══ AVAILABLE RECORDS ══

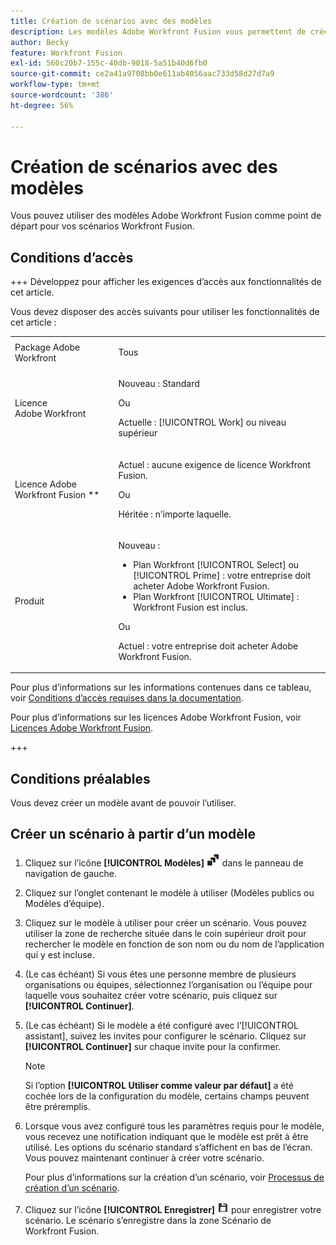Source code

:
 ```yaml
---
title: Création de scénarios avec des modèles
description: Les modèles Adobe Workfront Fusion vous permettent de créer et d’utiliser des modèles existants comme point de départ pour vos scénarios Workfront Fusion.
author: Becky
feature: Workfront Fusion
exl-id: 560c20b7-155c-40db-9018-5a51b40d6fb0
source-git-commit: ce2a41a9708bb0e611ab4056aac733d58d27d7a9
workflow-type: tm+mt
source-wordcount: '386'
ht-degree: 56%

---
```


# Création de scénarios avec des modèles

Vous pouvez utiliser des modèles Adobe Workfront Fusion comme point de départ pour vos scénarios Workfront Fusion.

## Conditions d’accès

+++ Développez pour afficher les exigences d’accès aux fonctionnalités de cet article.

Vous devez disposer des accès suivants pour utiliser les fonctionnalités de cet article :

<table style="table-layout:auto">
 <col> 
 <col> 
 <tbody> 
  <tr> 
   <td role="rowheader">Package Adobe Workfront</td> 
   <td> <p>Tous</p> </td> 
  </tr> 
  <tr data-mc-conditions=""> 
   <td role="rowheader">Licence Adobe Workfront</td> 
   <td> <p>Nouveau : Standard</p><p>Ou</p><p>Actuelle : [!UICONTROL Work] ou niveau supérieur</p> </td> 
  </tr> 
  <tr> 
   <td role="rowheader">Licence Adobe Workfront Fusion **</td> 
   <td>
   <p>Actuel : aucune exigence de licence Workfront Fusion.</p>
   <p>Ou</p>
   <p>Héritée : n’importe laquelle. </p>
   </td> 
  </tr> 
  <tr> 
   <td role="rowheader">Produit</td> 
   <td>
   <p>Nouveau :</p> <ul><li>Plan Workfront [!UICONTROL Select] ou [!UICONTROL Prime] : votre entreprise doit acheter Adobe Workfront Fusion.</li><li>Plan Workfront [!UICONTROL Ultimate] : Workfront Fusion est inclus.</li></ul>
   <p>Ou</p>
   <p>Actuel : votre entreprise doit acheter Adobe Workfront Fusion.</p>
   </td> 
  </tr>
 </tbody> 
</table>

Pour plus d’informations sur les informations contenues dans ce tableau, voir [Conditions d’accès requises dans la documentation](/help/workfront-fusion/references/licenses-and-roles/access-level-requirements-in-documentation.md).

Pour plus d’informations sur les licences Adobe Workfront Fusion, voir [Licences Adobe Workfront Fusion](/help/workfront-fusion/set-up-and-manage-workfront-fusion/licensing-operations-overview/license-automation-vs-integration.md).

+++

## Conditions préalables

Vous devez créer un modèle avant de pouvoir l’utiliser.

## Créer un scénario à partir d’un modèle

1. Cliquez sur l’icône **[!UICONTROL Modèles]** ![Icône Modèles](assets/templates-icon.png) dans le panneau de navigation de gauche.
1. Cliquez sur l’onglet contenant le modèle à utiliser (Modèles publics ou Modèles d’équipe).
1. Cliquez sur le modèle à utiliser pour créer un scénario. Vous pouvez utiliser la zone de recherche située dans le coin supérieur droit pour rechercher le modèle en fonction de son nom ou du nom de l’application qui y est incluse.
1. (Le cas échéant) Si vous êtes une personne membre de plusieurs organisations ou équipes, sélectionnez l’organisation ou l’équipe pour laquelle vous souhaitez créer votre scénario, puis cliquez sur **[!UICONTROL Continuer]**.
1. (Le cas échéant) Si le modèle a été configuré avec l’[!UICONTROL assistant], suivez les invites pour configurer le scénario. Cliquez sur **[!UICONTROL Continuer]** sur chaque invite pour la confirmer.

   >[!NOTE]
   >
   >Si l’option **[!UICONTROL Utiliser comme valeur par défaut]** a été cochée lors de la configuration du modèle, certains champs peuvent être préremplis.

1. Lorsque vous avez configuré tous les paramètres requis pour le modèle, vous recevez une notification indiquant que le modèle est prêt à être utilisé. Les options du scénario standard s’affichent en bas de l’écran. Vous pouvez maintenant continuer à créer votre scénario.

   Pour plus d’informations sur la création d’un scénario, voir [Processus de création d’un scénario](/help/workfront-fusion/create-scenarios/plan-a-scenario/create-a-scenario-workflow.md).

1. Cliquez sur l’icône **[!UICONTROL Enregistrer]** ![Icône Enregistrer](assets/save-icon.png) pour enregistrer votre scénario. Le scénario s’enregistre dans la zone Scénario de Workfront Fusion.
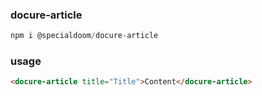 ### docure-article

```js
npm i @specialdoom/docure-article
```

### usage

```html
<docure-article title="Title">Content</docure-article>
```

<!-- ### example  -->

<!-- ![Presentation](presentation.png) -->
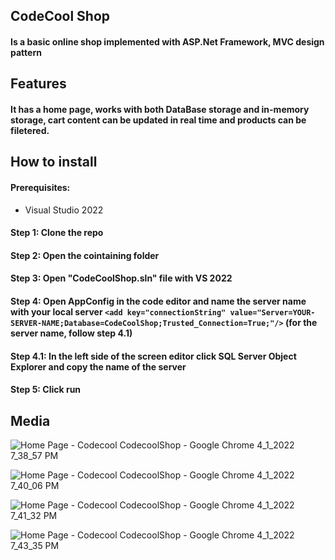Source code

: ## CodeCool Shop

#### Is a basic online shop implemented with ASP.Net Framework, MVC design pattern

## Features

#### It has a home page, works with both DataBase storage and in-memory storage, cart content can be updated in real time and products can be filetered.

## How to install

#### Prerequisites:
- Visual Studio 2022


#### Step 1: Clone the repo

#### Step 2: Open the cointaining folder

#### Step 3: Open "CodeCoolShop.sln" file with VS 2022

#### Step 4: Open AppConfig in the code editor and name the server name with your local server ```<add key="connectionString" value="Server=YOUR-SERVER-NAME;Database=CodeCoolShop;Trusted_Connection=True;"/>```  (for the server name, follow step 4.1)

#### Step 4.1: In the left side of the screen editor click SQL Server Object Explorer and copy the name of the server

#### Step 5: Click run

## Media


![Home Page - Codecool CodecoolShop - Google Chrome 4_1_2022 7_38_57 PM](https://user-images.githubusercontent.com/70013669/161315241-604f4c15-bbcf-4d20-8ae2-e3851dd55a0c.png)



![Home Page - Codecool CodecoolShop - Google Chrome 4_1_2022 7_40_06 PM](https://user-images.githubusercontent.com/70013669/161315371-6b0af5dc-c86a-4577-b553-bbe15914da93.png)



![Home Page - Codecool CodecoolShop - Google Chrome 4_1_2022 7_41_32 PM](https://user-images.githubusercontent.com/70013669/161315392-8cff8f0a-82e3-4d59-847d-68c2bd9d67f9.png)




![Home Page - Codecool CodecoolShop - Google Chrome 4_1_2022 7_43_35 PM](https://user-images.githubusercontent.com/70013669/161315410-60da7888-0cb3-4548-8b69-90cbef52196c.png)
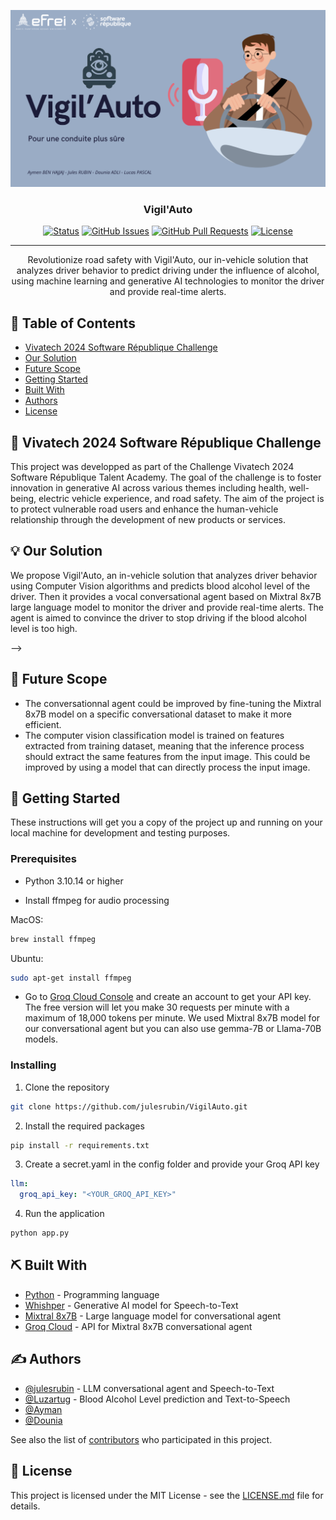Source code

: <p align="center">
  <a href="" rel="noopener">
 <img src="img/VigilAutobanner.png" alt="Project logo"></a>
</p>
<h3 align="center">Vigil'Auto</h3>

<div align="center">

<!-- [![Hackathon](https://img.shields.io/badge/hackathon-name-orange.svg)](http://hackathon.url.com) -->
[![Status](https://img.shields.io/badge/status-active-success.svg)]()
[![GitHub Issues](https://img.shields.io/github/issues/julesrubin/VigilAuto.svg)](https://github.com/julesrubin/VigilAuto/issues)
[![GitHub Pull Requests](https://img.shields.io/github/issues-pr/julesrubin/VigilAuto.svg)](https://github.com/julesrubin/VigilAuto/pulls)
[![License](https://img.shields.io/badge/license-MIT-blue.svg)](LICENSE.md)

</div>

---

<p align="center">Revolutionize road safety with Vigil'Auto, our in-vehicle solution that analyzes driver behavior to predict driving under 
    the influence of alcohol, using machine learning and generative AI technologies to monitor the driver and provide real-time alerts.
    <br>
</p>

## 📝 Table of Contents

- [Vivatech 2024 Software République Challenge](#problem_statement)
- [Our Solution](#idea)
- [Future Scope](#future_scope)
- [Getting Started](#getting_started)
- [Built With](#tech_stack)
- [Authors](#authors)
- [License](#license)

## 🧐 Vivatech 2024 Software République Challenge <a name = "problem_statement"></a>

<!-- It is useful to design and follow a specific format when writing a problem statement. While there are several options
for doing this, the following is a simple and straightforward template often used in Business Analysis to maintain
focus on defining the problem.

- IDEAL: This section is used to describe the desired or “to be” state of the process or product. At large, this section
  should illustrate what the expected environment would look like once the solution is implemented.
- REALITY: This section is used to describe the current or “as is” state of the process or product.
- CONSEQUENCES: This section is used to describe the impacts on the business if the problem is not fixed or improved upon.
  This includes costs associated with loss of money, time, productivity, competitive advantage, and so forth.

Following this format will result in a workable document that can be used to understand the problem and elicit
requirements that will lead to a winning solution. -->

This project was developped as part of the Challenge Vivatech 2024 Software République Talent Academy. The goal of the challenge is to foster innovation in generative AI across various themes including health, well-being, electric vehicle experience, and road safety. The aim of the project is to protect vulnerable road users and enhance the human-vehicle relationship through the development of new products or services.

## 💡 Our Solution <a name = "idea"></a>

<!-- This section is used to describe potential solutions.

Once the ideal, reality, and consequences sections have been
completed, and understood, it becomes easier to provide a solution for solving the problem. -->

We propose Vigil'Auto, an in-vehicle solution that analyzes driver behavior using Computer Vision algorithms and predicts blood alcohol level of the driver. Then it provides a vocal conversational agent based on Mixtral 8x7B large language model to monitor the driver and provide real-time alerts. The agent is aimed to convince the driver to stop driving if the blood alcohol level is too high.

<!-- ## ⛓️ Dependencies / Limitations <a name = "limitations"></a>

<!-- - What are the dependencies of your project?
- Describe each limitation in detailed but concise terms
- Explain why each limitation exists
- Provide the reasons why each limitation could not be overcome using the method(s) chosen to acquire.
- Assess the impact of each limitation in relation to the overall findings and conclusions of your project, and if
  appropriate, describe how these limitations could point to the need for further research. --> -->

## 🚀 Future Scope <a name = "future_scope"></a>

- The conversationnal agent could be improved by fine-tuning the Mixtral 8x7B model on a specific conversational dataset to make it more efficient.
- The computer vision classification model is trained on features extracted from training dataset, meaning that the inference process should extract the same features from the input image. This could be improved by using a model that can directly process the input image.

## 🏁 Getting Started <a name = "getting_started"></a>

These instructions will get you a copy of the project up and running on your local machine for development
and testing purposes. 
<!-- See [deployment](#deployment) for notes on how to deploy the project on a live system. -->

### Prerequisites

<!-- What things you need to install the software and how to install them.

```
Give examples
``` -->

- Python 3.10.14 or higher

- Install ffmpeg for audio processing

MacOS:
```bash
brew install ffmpeg
```

Ubuntu:
```bash
sudo apt-get install ffmpeg
```

- Go to [Groq Cloud Console](https://console.groq.com/playground) and create an account to get your API key. The free version will let you make 30 requests per minute with a maximum of 18,000 tokens per minute. We used Mixtral 8x7B model for our conversational agent but you can also use gemma-7B or Llama-70B models.

### Installing

<!-- A step by step series of examples that tell you how to get a development env running.

Say what the step will be

```
Give the example
```

And repeat

```
until finished
``` -->

1. Clone the repository

```bash
git clone https://github.com/julesrubin/VigilAuto.git
```

2. Install the required packages

```bash
pip install -r requirements.txt
```

3. Create a secret.yaml in the config folder and provide your Groq API key

```yaml
llm:
  groq_api_key: "<YOUR_GROQ_API_KEY>"
```

4. Run the application

```bash
python app.py
```

<!-- ## 🎈 Usage <a name="usage"></a>

Add notes about how to use the system. -->

## ⛏️ Built With <a name = "tech_stack"></a>

<!-- - [MongoDB](https://www.mongodb.com/) - Database
- [Express](https://expressjs.com/) - Server Framework
- [VueJs](https://vuejs.org/) - Web Framework
- [NodeJs](https://nodejs.org/en/) - Server Environment -->

- [Python](https://www.python.org/) - Programming language
- [Whishper](https://openai.com/research/whisper) - Generative AI model for Speech-to-Text
- [Mixtral 8x7B](https://mistral.ai/fr/news/mixtral-of-experts/) - Large language model for conversational agent
- [Groq Cloud](https://console.groq.com/playground) - API for Mixtral 8x7B conversational agent

## ✍️ Authors <a name = "authors"></a>

- [@julesrubin](https://github.com/julesrubin) - LLM conversational agent and Speech-to-Text
- [@Luzartug](https://github.com/Luzartug) - Blood Alcohol Level prediction and Text-to-Speech
- [@Ayman](https://github.com/Senshiben-efrei)
- [@Dounia](https://github.com/)

See also the list of [contributors](https://github.com/julesrubin/VigilAuto/contributors)
who participated in this project.

<!-- ## 🎉 Acknowledgments <a name = "acknowledgments"></a>

- Hat tip to anyone whose code was used
- Inspiration
- References -->

## 📜 License <a name = "license"></a>

This project is licensed under the MIT License - see the [LICENSE.md](LICENSE.md) file for details.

═══

> _PROBLEM STATEMENT_:
Pull every line with the word "options" from the data.

> _YOUR RESPONSE_:
1. Lorsque vous avez configuré tous les paramètres requis pour le modèle, vous recevez une notification indiquant que le modèle est prêt à être utilisé. Les options du scénario standard s’affichent en bas de l’écran. Vous pouvez maintenant continuer à créer votre scénario.
<!-- It is useful to design and follow a specific format when writing a problem statement. While there are several options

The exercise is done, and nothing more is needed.